At Nawal's, this dessert has received great reviews on Trip Advisor and has pushed Nawal's into the No. 1 spot to dine at in downtown Big Rapids. At least that's what the website said yesterday.

The owner, Nawal Braden Swart, is a very nice woman, who cooks up everything fresh, from her own family recipes.

With delicious lentil soup and other excellent choices made fresh daily, including some vegetarian dishes, Nawal’s is on point for a dining destination.

I got in early for lunch on Tuesday, a little too early as my server, Kiersten, said.

Nawal's, (111 S. Michigan Ave.), is open from 11 a.m. to 7 p.m., Tuesday through Thursday and till 8 p.m. on Friday and Saturday. She sells gourmet cupcakes, wedding cakes and other pastry items and has her doors open at 11 a.m. to catch those wanting a good cupcake. However, lunch actually begins at 11:30 a.m. because Nawal is still preparing many of her menu items fresh for that day, she said.

Kiersten suggested the lamb gyro for $8 and I chose the side pasta salad. The pasta salad was nothing special: it was a garden pasta salad with tangy herbs in an olive oil and vinegar dressing. However, the gyro with it's warm pita bread was first-rate.

The meat was very tasty and plentiful. Of course the main ingredient needed for an authentic Gyro is lamb, which Nawal prepared perfectly. The meat did not resemble the dull gray that is made up of beef, lamb, cereal (Corn, Wheat and Rye Flours), water and seasonings that I was used to preparing at restaurants throughout my cooking career. The exterior of the meat was crispy, but with each bite the meat is tender, juicy and full of flavor.

The rest of the sandwich also was in good proportion with the onions and not overwhelming as I’ve experienced at some gyro purveyors. The fresh cut lettuce and sliced tomatoes provided color and complemented everything.

Again, I don’t know enough about Greek or Middle Eastern food to tell you if her Tzatziki sauce (a cucumber sauce, for those not familiar) is particularly authentic or not, but it certainly tasted good to me and was much better than other versions I’ve had before.

The pita bread was warm, soft and well constructed to keep the ingredients from migrating too far from the folded pita. Served with rice and a dill sauce, the lunch was more than I could finish, especially if I was going to try Nawal’s popular bread pudding.

Nawal tells me that everyone who has had her bread pudding returns for more. She uses a recipe that has been passed down in her family for generations, she said.

"It was my great-great grandmother's," Nawal said. "Everything on the menu is from a family recipe that I have taken and added my own twist to."

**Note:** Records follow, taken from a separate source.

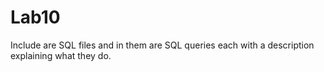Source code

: # Lab10

Include are SQL files and in them are SQL queries each with a description explaining what they do.
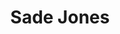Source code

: ---
pid: ch412
title: Sade Jones
location_transcription: City Hall
coordinates: "[-75.163022886251, 39.952253708874]"
zipcode: 
gen_neighborhood: 
neighborhood: 
outside_phl: 
age: 
age_range: 
instagram: 
image_file_name: ch_412.jpg
proposal_transcription: 
topic: Unknown
topic_summary: '0'
type: Other No Form
keywords_other: 
credit: 
image_labels: 
twitter: 
facebook: 
permalink: "/monuments/ch412/"
layout: item-page
---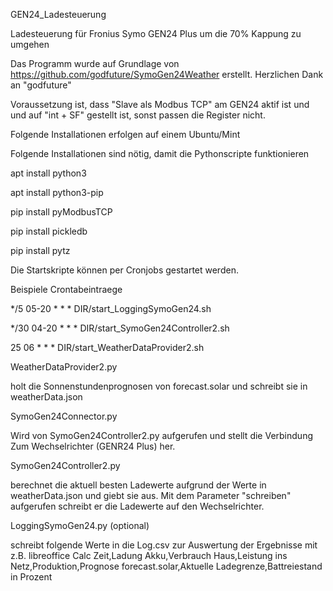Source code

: GEN24_Ladesteuerung

Ladesteuerung für  Fronius Symo GEN24 Plus um die 70% Kappung zu umgehen

Das Programm wurde auf Grundlage von https://github.com/godfuture/SymoGen24Weather erstellt.
Herzlichen Dank an "godfuture"

Voraussetzung ist, dass "Slave als Modbus TCP" am GEN24 aktif ist und 
und auf "int + SF" gestellt ist, sonst passen die Register nicht.


Folgende Installationen erfolgen auf einem Ubuntu/Mint 

Folgende Installationen sind nötig, damit die Pythonscripte funktionieren

apt install python3

apt install python3-pip

pip install pyModbusTCP

pip install pickledb

pip install pytz



Die Startskripte können per Cronjobs gestartet werden.

Beispiele Crontabeintraege

*/5 05-20 * * * DIR/start_LoggingSymoGen24.sh

*/30 04-20 * * * DIR/start_SymoGen24Controller2.sh

25 06 * * * DIR/start_WeatherDataProvider2.sh

WeatherDataProvider2.py

holt die Sonnenstundenprognosen von forecast.solar und schreibt sie in weatherData.json


SymoGen24Connector.py

Wird von SymoGen24Controller2.py aufgerufen und
stellt die Verbindung Zum Wechselrichter (GENR24 Plus) her.


SymoGen24Controller2.py

berechnet die aktuell besten Ladewerte aufgrund der Werte in weatherData.json und giebt sie aus.
Mit dem Parameter "schreiben" aufgerufen schreibt er die Ladewerte auf den Wechselrichter.


LoggingSymoGen24.py (optional)

schreibt folgende Werte in die Log.csv zur Auswertung der Ergebnisse mit z.B. libreoffice Calc
Zeit,Ladung Akku,Verbrauch Haus,Leistung ins Netz,Produktion,Prognose forecast.solar,Aktuelle Ladegrenze,Battreiestand in Prozent


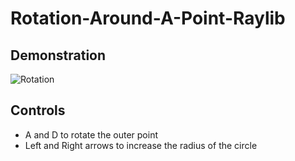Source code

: # Rotation-Around-A-Point-Raylib
## Demonstration
![Rotation](https://cdn.discordapp.com/attachments/915088341190459482/915090063275204638/2021-11-29-19-52-50.gif)
## Controls
* A and D to rotate the outer point
* Left and Right arrows to increase the radius of the circle
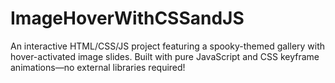 # ImageHoverWithCSSandJS
An interactive HTML/CSS/JS project featuring a spooky-themed gallery with hover-activated image slides. Built with pure JavaScript and CSS keyframe animations—no external libraries required!
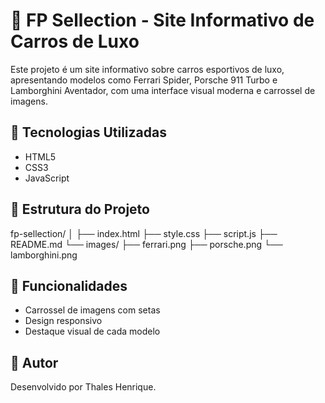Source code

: # 🚗 FP Sellection - Site Informativo de Carros de Luxo

Este projeto é um site informativo sobre carros esportivos de luxo, apresentando modelos como Ferrari Spider, Porsche 911 Turbo e Lamborghini Aventador, com uma interface visual moderna e carrossel de imagens.


## 🧰 Tecnologias Utilizadas

- HTML5
- CSS3
- JavaScript

## 📁 Estrutura do Projeto

fp-sellection/
│
├── index.html
├── style.css
├── script.js
├── README.md
└── images/
├── ferrari.png
├── porsche.png
└── lamborghini.png

## 🚀 Funcionalidades

- Carrossel de imagens com setas
- Design responsivo
- Destaque visual de cada modelo

## 👤 Autor

Desenvolvido por Thales Henrique.
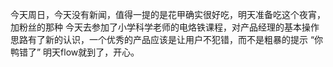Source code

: 今天周日，今天没有新闻，值得一提的是花甲确实很好吃，明天准备吃这个夜宵，加粉丝的那种
今天去参加了小学科学老师的电烙铁课程，对产品经理的基本操作思路有了新的认识，一个优秀的产品应该是让用户不犯错，而不是粗暴的提示
“你鸭错了”
明天flow就到了，开心。
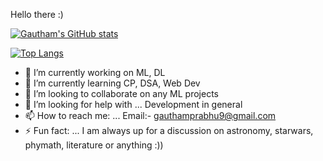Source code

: Hello there :)

[![Gautham's GitHub stats](https://github-readme-stats.vercel.app/api?username=GauthamPrabhuM)](https://github.com/GauthamPrabhuM/github-readme-stats)

[![Top Langs](https://github-readme-stats.vercel.app/api/top-langs/?username=GauthamPrabhuM)](https://github.com/GauthamPrabhuM/github-readme-stats)


- 🔭 I’m currently working on ML, DL
- 🌱 I’m currently learning CP, DSA, Web Dev
- 👯 I’m looking to collaborate on any ML projects
- 🤔 I’m looking for help with ... Development in general
- 📫 How to reach me: ... Email:- gauthamprabhu9@gmail.com
- ⚡ Fun fact: ... I am always up for a discussion on astronomy, starwars, phymath, literature or anything  :))
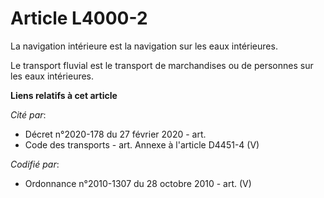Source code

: # Article L4000-2

La navigation intérieure est la navigation sur les eaux intérieures.

Le transport fluvial est le transport de marchandises ou de personnes sur les eaux intérieures.

**Liens relatifs à cet article**

_Cité par_:

  - Décret n°2020-178 du 27 février 2020 - art.
  - Code des transports - art. Annexe à l'article D4451-4 (V)

_Codifié par_:

  - Ordonnance n°2010-1307 du 28 octobre 2010 - art. (V)
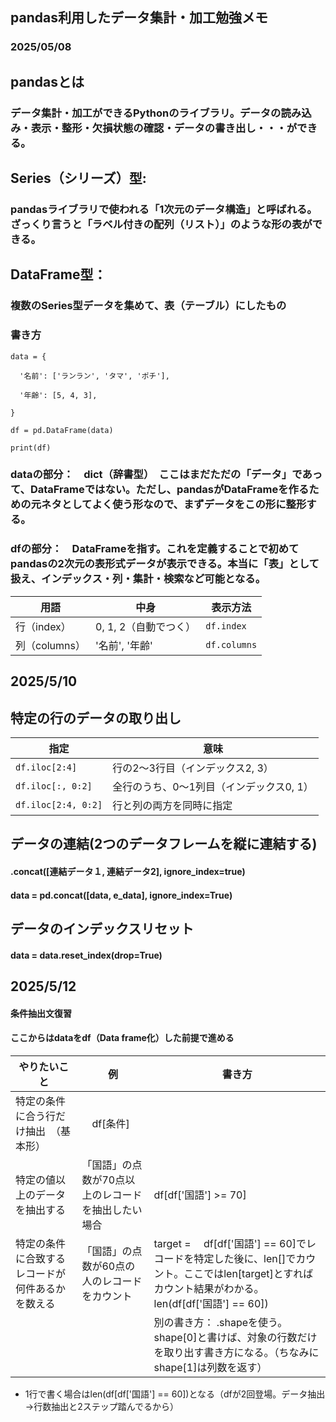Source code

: ## pandas利用したデータ集計・加工勉強メモ
### 2025/05/08

## pandasとは
### データ集計・加工ができるPythonのライブラリ。データの読み込み・表示・整形・欠損状態の確認・データの書き出し・・・ができる。

## Series（シリーズ）型:
### pandasライブラリで使われる「1次元のデータ構造」と呼ばれる。ざっくり言うと「ラベル付きの配列（リスト）」のような形の表ができる。

## DataFrame型：
### 複数のSeries型データを集めて、表（テーブル）にしたもの
### 書き方

    data = {

      '名前': ['ランラン', 'タマ', 'ポチ'],
    
      '年齢': [5, 4, 3],

    }

    df = pd.DataFrame(data)

    print(df)

### dataの部分：　dict（辞書型）　ここはまだただの「データ」であって、DataFrameではない。ただし、pandasがDataFrameを作るための元ネタとしてよく使う形なので、まずデータをこの形に整形する。
### dfの部分：　DataFrameを指す。これを定義することで初めてpandasの2次元の表形式データが表示できる。本当に「表」として扱え、インデックス・列・集計・検索など可能となる。

| 用語         | 中身             | 表示方法         |
| ---------- | -------------- | ------------ |
| 行（index）   | 0, 1, 2（自動でつく） | `df.index`   |
| 列（columns） | '名前', '年齢'     | `df.columns` |

## 2025/5/10 

## 特定の行のデータの取り出し
| 指定                  | 意味                      |
| ------------------- | ----------------------- |
| `df.iloc[2:4]`      | 行の2〜3行目（インデックス2, 3）     |
| `df.iloc[:, 0:2]`   | 全行のうち、0〜1列目（インデックス0, 1） |
| `df.iloc[2:4, 0:2]` | 行と列の両方を同時に指定            |

## データの連結(2つのデータフレームを縦に連結する)
#### .concat([連結データ１, 連結データ2], ignore_index=true)
#### data = pd.concat([data, e_data], ignore_index=True)

## データのインデックスリセット
#### data = data.reset_index(drop=True)

## 2025/5/12
#### 条件抽出文復習　
#### ここからはdataをdf（Data frame化）した前提で進める
| やりたいこと | 例 | 書き方 |
|-------------|---------------|---------|
| 特定の条件に合う行だけ抽出　（基本形）|　df[条件]| |
| 特定の値以上のデータを抽出する|「国語」の点数が70点以上のレコードを抽出したい場合 | df[df['国語'] >= 70] |
|特定の条件に合致するレコードが何件あるかを数える|「国語」の点数が60点の人のレコードをカウント | target = 　df[df['国語'] == 60]でレコードを特定した後に、len[]でカウント。ここではlen[target]とすればカウント結果がわかる。len(df[df['国語'] == 60])|
| | | 別の書き方： .shapeを使う。shape[0]と書けば、対象の行数だけを取り出す書き方になる。（ちなみにshape[1]は列数を返す）|

* 1行で書く場合はlen(df[df['国語'] == 60])となる（dfが2回登場。データ抽出→行数抽出と2ステップ踏んでるから）

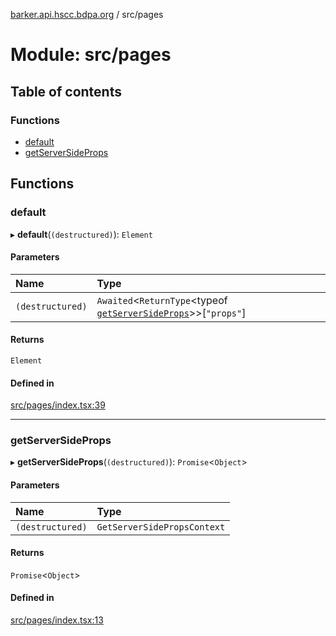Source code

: [barker.api.hscc.bdpa.org][1] / src/pages

# Module: src/pages

## Table of contents

### Functions

- [default][2]
- [getServerSideProps][3]

## Functions

### default

▸ **default**(`(destructured)`): `Element`

#### Parameters

| Name             | Type                                                                 |
| :--------------- | :------------------------------------------------------------------- |
| `(destructured)` | `Awaited`<`ReturnType`<typeof [`getServerSideProps`][3]>>[`"props"`] |

#### Returns

`Element`

#### Defined in

[src/pages/index.tsx:39][4]

---

### getServerSideProps

▸ **getServerSideProps**(`(destructured)`): `Promise`<`Object`>

#### Parameters

| Name             | Type                        |
| :--------------- | :-------------------------- |
| `(destructured)` | `GetServerSidePropsContext` |

#### Returns

`Promise`<`Object`>

#### Defined in

[src/pages/index.tsx:13][5]

[1]: ../README.md
[2]: src_pages.md#default
[3]: src_pages.md#getserversideprops
[4]:
  https://github.com/nhscc/barker.api.hscc.bdpa.org/blob/86fb7f5/src/pages/index.tsx#L39
[5]:
  https://github.com/nhscc/barker.api.hscc.bdpa.org/blob/86fb7f5/src/pages/index.tsx#L13
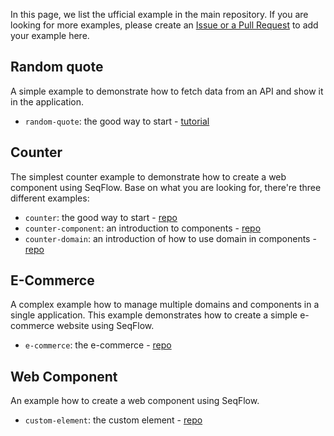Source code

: In this page, we list the ufficial example in the main repository. If you are looking for more examples, please create an <a target="_blank" href="https://github.com/allevo/seqflow-js/pulls">Issue or a Pull Request</a> to add your example here.

## Random quote

A simple example to demonstrate how to fetch data from an API and show it in the application.

- `random-quote`: the good way to start - <a target="_blank" href="/getting-started">tutorial</a>


## Counter

The simplest counter example to demonstrate how to create a web component using SeqFlow.
Base on what you are looking for, there're three different examples:
- `counter`: the good way to start - <a target="_blank" href="https://github.com/allevo/seqflow-js/tree/main/examples/counter">repo</a>
- `counter-component`: an introduction to components - <a target="_blank" href="https://github.com/allevo/seqflow-js/tree/main/examples/counter-component">repo</a>
- `counter-domain`: an introduction of how to use domain in components - <a target="_blank" href="https://github.com/allevo/seqflow-js/tree/main/examples/counter-domain">repo</a>

## E-Commerce

A complex example how to manage multiple domains and components in a single application. This example demonstrates how to create a simple e-commerce website using SeqFlow.
- `e-commerce`: the e-commerce - <a target="_blank" href="https://github.com/allevo/seqflow-js/tree/main/examples/e-commerce">repo</a>

## Web Component

An example how to create a web component using SeqFlow.
- `custom-element`: the custom element - <a target="_blank" href="https://github.com/allevo/seqflow-js/tree/main/examples/custom-element">repo</a>

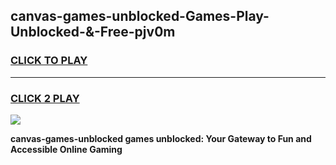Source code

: 
## canvas-games-unblocked-Games-Play-Unblocked-&-Free-pjv0m
<h3>
<a href="https://premium76.site?title=canvas-games-unblocked&ref=24A">CLICK TO PLAY</a></h3>
<hr>

<h3>
<a href="https://premium76.site?title=canvas-games-unblocked&ref=24A">CLICK 2 PLAY</a>
  
</h3>

<a href="https://premium76.site?title=canvas-games-unblocked&ref=24A"><img src="https://clearcache.store/games.png"></a>


**canvas-games-unblocked games unblocked: Your Gateway to Fun and Accessible Online Gaming**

Bread pudding is a minimalist sort of dish, no more than dry bread mixed together with milk and eggs and whatever flavor strikes the cook, and then baked until it is rich and custardy.

You can order the bread pudding in a full or half order. I settled for the half order for $3, since I couldn't finish my lunch.

The flavors were luscious. Cream and sugar with vanilla and cinnamon wrapped around the texture and tang of nuts and fruit punctuated with a smooth hint of what I thought was whiskey. The creaminess was exquisite and gracefully balanced by the firm, but even, texture of the bread. The nuts added interest and the raisins were plump and, well, chewy.

The sauce almost is just as important as the actual bread used. You don’t want to choose a sauce that is going to overpower the actual taste of the bread pudding.

Nawal’s sauce is perfect. She isn’t about to give up any secrets either as I soon learned when I asked about the sauce for her bread pudding.

It was a perfect balance of sweet to offset the topping of homemade caramel and pecans. The sauce was flavorful with two liquors that I swear were a combination of whiskey and bourbon, but Nawal wasn't telling and, of course, I was wrong. I know there was hints of vanilla. After I got my leftover lunch home I dug in again to the pudding to figure it out. Perhaps she used a rum, but I couldn't pinpoint the source of this sweet sauce. All I know, is this was one darn good bread pudding that put my knowledge of the dish to shame.

It appears her recipe will remain her secret for everyone to enjoy.